3.1. Rule 6: Implement Test-Driven Development with AI#

Frame your test requirements as behavioral specifications before requesting implementation code, and tell the AI what success looks like through concrete test cases. This test-first approach forces you to articulate edge cases, expected inputs/outputs, and failure modes that might otherwise be overlooke [1]. AI will respond better to specific test scenarios than vague functionality descriptions. By providing comprehensive test specifications, you guide the AI toward more robust, production-ready implementations. AI tools (such as chatbots or Github’s Spec Kit) can help develop these specifications in a way that will optimally guide the model. Keep a close eye on the tests that are generated, since the models will often modify the tests to pass without actually solving the problem rather than generating suitable code. Be especially aware that coding agents may generate placeholder data or mock implementations that merely satisfy the test structure without validating actual logic. In many cases, the AI may insert fabricated input values or dummy functions that appear to meet acceptance criteria but do not reflect true functionality. These “paper tests” can be dangerously misleading, seemingly passing as tests while masking broken or incomplete logic. In addition, whenever a bug is identified during your development cycle, ask the model to generate a test that catches the bug, to ensure that it’s not re-introduced in the future.

3.1.1. What separates positive from flawed examples#

Flawed examples ask for implementation first and maybe add tests later as an afterthought, testing only the happy path and perhaps one or two edge cases you thought of. You get code that technically works for anticipated uses but fails on boundary conditions, numerical edge cases, and subtle failure modes you didn’t consider. When bugs appear, you patch the code without adding tests, so the same bugs reappear later. The AI often modifies tests to make them pass rather than fixing the actual problem, or generates “paper tests” with placeholder data and mock implementations that merely satisfy test structure without validating actual logic.

Positive examples start with tests that specify expected behavior before requesting any implementation. You articulate success criteria through concrete test cases, leveraging AI to systematically identify potential failure modes, edge cases, boundary conditions, and scenarios where numerical instability could occur. You evaluate these AI-generated test suggestions critically; some won’t be relevant, but many reveal real gaps in your testing strategy. When the AI generates code, you can immediately verify it meets your specifications. When bugs appear, you first write a test that catches the bug, then fix the implementation, watching carefully to ensure the AI doesn’t modify tests to make them pass. Your test suite becomes comprehensive and your code robust against inputs you didn’t anticipate.

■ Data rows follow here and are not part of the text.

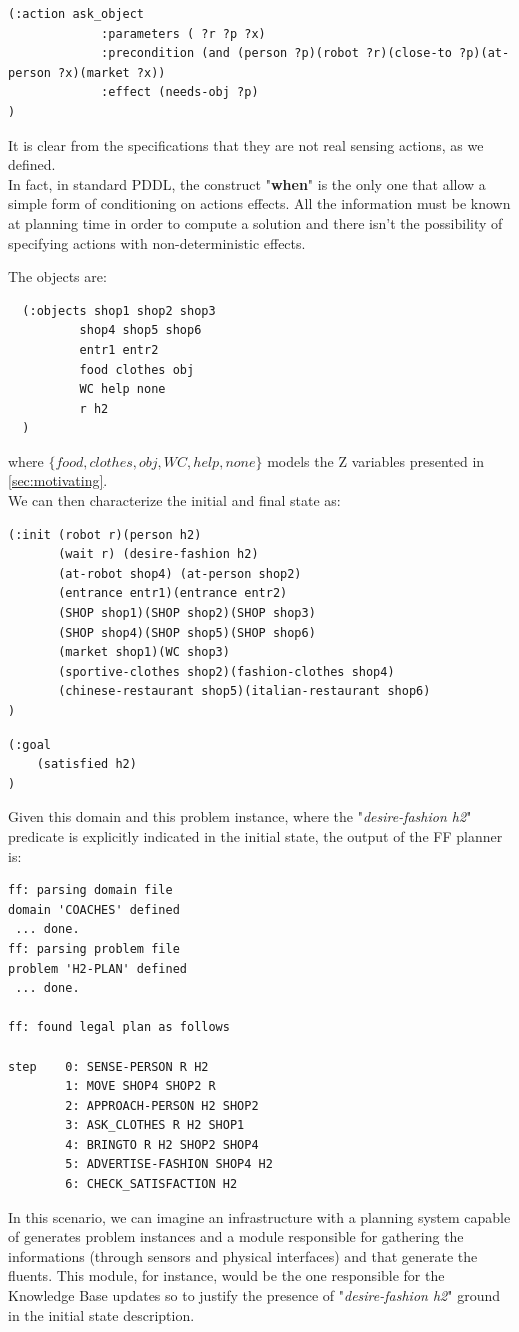 \documentclass[pdftex,12pt,a4paper]{report}
\begin{document}
\begin{verbatim}
(:action ask_object 
             :parameters ( ?r ?p ?x)
             :precondition (and (person ?p)(robot ?r)(close-to ?p)(at-person ?x)(market ?x))
             :effect (needs-obj ?p)
)
\end{verbatim}

\noindent It is clear from the specifications that they are not real sensing actions, as we defined.\\ 
In fact, in standard PDDL, the construct "\textbf{when}" is the only one that allow a simple form of conditioning on actions effects. 
All the information must be known at planning time in order to compute a solution and there isn't the possibility of specifying actions with non-deterministic effects.

\noindent The objects are:
\begin{verbatim}
  (:objects shop1 shop2 shop3
          shop4 shop5 shop6
          entr1 entr2
          food clothes obj
          WC help none
          r h2
  )
\end{verbatim}
\noindent where $\{food, clothes, obj, WC, help, none\}$ models the Z variables presented in \ref{sec:motivating}.\\
\noindent We can then characterize the initial and final state as:
\begin{verbatim}
(:init (robot r)(person h2)
       (wait r) (desire-fashion h2)
	   (at-robot shop4) (at-person shop2)
       (entrance entr1)(entrance entr2)
       (SHOP shop1)(SHOP shop2)(SHOP shop3)
       (SHOP shop4)(SHOP shop5)(SHOP shop6)
       (market shop1)(WC shop3)
       (sportive-clothes shop2)(fashion-clothes shop4)
       (chinese-restaurant shop5)(italian-restaurant shop6)
)
\end{verbatim}

\begin{verbatim}
(:goal
    (satisfied h2)
)
\end{verbatim}
\noindent Given this domain and this problem instance, where the "\textit{desire-fashion h2}" predicate is explicitly indicated in the initial state, the output of the FF planner is:
\begin{verbatim}
ff: parsing domain file
domain 'COACHES' defined
 ... done.
ff: parsing problem file
problem 'H2-PLAN' defined
 ... done.    

ff: found legal plan as follows

step    0: SENSE-PERSON R H2
        1: MOVE SHOP4 SHOP2 R
        2: APPROACH-PERSON H2 SHOP2
        3: ASK_CLOTHES R H2 SHOP1
        4: BRINGTO R H2 SHOP2 SHOP4
        5: ADVERTISE-FASHION SHOP4 H2
        6: CHECK_SATISFACTION H2
\end{verbatim}
\noindent In this scenario, we can imagine an infrastructure with a planning system capable of generates problem instances and a module responsible for gathering the informations (through sensors and physical interfaces) and that generate the fluents. This module, for instance, would be the one responsible for the Knowledge Base updates so to justify the presence of  "\textit{desire-fashion h2}" ground in the initial state description.\\
\end{document}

3.1.1.1. Example 1: Implementation First, Tests as Afterthought#

The user asks for code without specifying what success looks like. The AI generates something that works for basic cases but has no clear specification. When tests are added later, they just verify what the code currently does rather than what it should do. Edge cases are discovered in production. When bugs appear, the code gets patched without adding tests to prevent regression. The cycle repeats.


3.1.1.2. Example 2: Tests Define Behavior First#

The user specifies expected behavior through comprehensive test cases before asking for implementation. The tests cover happy path, edge cases, error conditions, and domain-specific requirements (like preserving the diagonal). The AI now has a clear specification of what success looks like. The implementation naturally handles all specified cases. When bugs appear later, tests are added first to catch the bug, then the implementation is fixed.


3.1.1.3. Example 3: Test-First Bug Prevention#

A bug is discovered in production. Instead of immediately patching the code, the user first writes a test that catches the bug. This ensures the bug won’t be reintroduced later. Then the implementation is fixed to pass the new test. The test suite grows to cover real-world failure modes. Each bug becomes a permanent regression test.


3.1.1.4. Example 4: Catching AI Test Manipulation#

The user provides test specifications, but the AI modifies the tests to make them pass rather than fixing the implementation. The user catches this by carefully reviewing what changed. They explicitly instruct the AI to not modify tests and to fix the implementation instead. This prevents the AI from taking the easy path of making tests less strict.


3.1.2. References#

[1]

Kent Beck. Test-Driven Development: By Example. Addison-Wesley, Boston, MA, 2003.